Supplied data:
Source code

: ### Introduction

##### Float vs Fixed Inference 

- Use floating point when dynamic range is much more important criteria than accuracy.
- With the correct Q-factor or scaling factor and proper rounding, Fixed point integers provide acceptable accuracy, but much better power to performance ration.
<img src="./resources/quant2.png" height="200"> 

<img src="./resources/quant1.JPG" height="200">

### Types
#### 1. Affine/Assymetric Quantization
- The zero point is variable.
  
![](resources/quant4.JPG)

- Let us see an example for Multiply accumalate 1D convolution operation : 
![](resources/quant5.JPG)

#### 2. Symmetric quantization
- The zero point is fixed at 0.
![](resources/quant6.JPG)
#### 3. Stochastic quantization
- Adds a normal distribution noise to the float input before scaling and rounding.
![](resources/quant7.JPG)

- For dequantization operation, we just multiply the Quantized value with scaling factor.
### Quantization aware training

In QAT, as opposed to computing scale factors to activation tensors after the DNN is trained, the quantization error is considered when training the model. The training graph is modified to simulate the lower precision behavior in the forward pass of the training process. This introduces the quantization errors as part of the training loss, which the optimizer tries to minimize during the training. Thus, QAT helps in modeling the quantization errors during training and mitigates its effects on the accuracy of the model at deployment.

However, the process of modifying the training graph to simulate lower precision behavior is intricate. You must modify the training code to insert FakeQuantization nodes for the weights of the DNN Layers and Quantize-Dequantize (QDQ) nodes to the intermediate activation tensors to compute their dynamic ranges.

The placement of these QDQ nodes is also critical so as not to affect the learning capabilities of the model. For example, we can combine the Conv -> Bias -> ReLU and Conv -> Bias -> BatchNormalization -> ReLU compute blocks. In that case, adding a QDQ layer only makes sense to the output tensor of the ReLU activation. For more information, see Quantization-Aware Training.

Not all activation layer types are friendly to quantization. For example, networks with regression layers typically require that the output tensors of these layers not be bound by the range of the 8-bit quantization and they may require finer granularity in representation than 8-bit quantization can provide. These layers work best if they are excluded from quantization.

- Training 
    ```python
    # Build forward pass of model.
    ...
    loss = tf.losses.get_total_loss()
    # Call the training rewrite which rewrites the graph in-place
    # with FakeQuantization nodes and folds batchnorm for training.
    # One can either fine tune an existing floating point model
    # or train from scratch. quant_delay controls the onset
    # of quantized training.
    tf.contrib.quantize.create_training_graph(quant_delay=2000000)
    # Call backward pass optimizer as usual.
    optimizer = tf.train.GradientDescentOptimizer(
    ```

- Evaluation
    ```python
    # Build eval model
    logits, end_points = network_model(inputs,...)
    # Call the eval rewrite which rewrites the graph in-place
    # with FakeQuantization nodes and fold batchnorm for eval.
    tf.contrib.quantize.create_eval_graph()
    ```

Description of the task: Your answer must be the full listing above, printed exactly as it stands.

Task response:
Source code

: ### Introduction

##### Float vs Fixed Inference 

- Use floating point when dynamic range is much more important criteria than accuracy.
- With the correct Q-factor or scaling factor and proper rounding, Fixed point integers provide acceptable accuracy, but much better power to performance ration.
<img src="./resources/quant2.png" height="200"> 

<img src="./resources/quant1.JPG" height="200">

### Types
#### 1. Affine/Assymetric Quantization
- The zero point is variable.
  
![](resources/quant4.JPG)

- Let us see an example for Multiply accumalate 1D convolution operation : 
![](resources/quant5.JPG)

#### 2. Symmetric quantization
- The zero point is fixed at 0.
![](resources/quant6.JPG)
#### 3. Stochastic quantization
- Adds a normal distribution noise to the float input before scaling and rounding.
![](resources/quant7.JPG)

- For dequantization operation, we just multiply the Quantized value with scaling factor.
### Quantization aware training

In QAT, as opposed to computing scale factors to activation tensors after the DNN is trained, the quantization error is considered when training the model. The training graph is modified to simulate the lower precision behavior in the forward pass of the training process. This introduces the quantization errors as part of the training loss, which the optimizer tries to minimize during the training. Thus, QAT helps in modeling the quantization errors during training and mitigates its effects on the accuracy of the model at deployment.

However, the process of modifying the training graph to simulate lower precision behavior is intricate. You must modify the training code to insert FakeQuantization nodes for the weights of the DNN Layers and Quantize-Dequantize (QDQ) nodes to the intermediate activation tensors to compute their dynamic ranges.

The placement of these QDQ nodes is also critical so as not to affect the learning capabilities of the model. For example, we can combine the Conv -> Bias -> ReLU and Conv -> Bias -> BatchNormalization -> ReLU compute blocks. In that case, adding a QDQ layer only makes sense to the output tensor of the ReLU activation. For more information, see Quantization-Aware Training.

Not all activation layer types are friendly to quantization. For example, networks with regression layers typically require that the output tensors of these layers not be bound by the range of the 8-bit quantization and they may require finer granularity in representation than 8-bit quantization can provide. These layers work best if they are excluded from quantization.

- Training 
    ```python
    # Build forward pass of model.
    ...
    loss = tf.losses.get_total_loss()
    # Call the training rewrite which rewrites the graph in-place
    # with FakeQuantization nodes and folds batchnorm for training.
    # One can either fine tune an existing floating point model
    # or train from scratch. quant_delay controls the onset
    # of quantized training.
    tf.contrib.quantize.create_training_graph(quant_delay=2000000)
    # Call backward pass optimizer as usual.
    optimizer = tf.train.GradientDescentOptimizer(
    ```

- Evaluation
    ```python
    # Build eval model
    logits, end_points = network_model(inputs,...)
    # Call the eval rewrite which rewrites the graph in-place
    # with FakeQuantization nodes and fold batchnorm for eval.
    tf.contrib.quantize.create_eval_graph()
    ```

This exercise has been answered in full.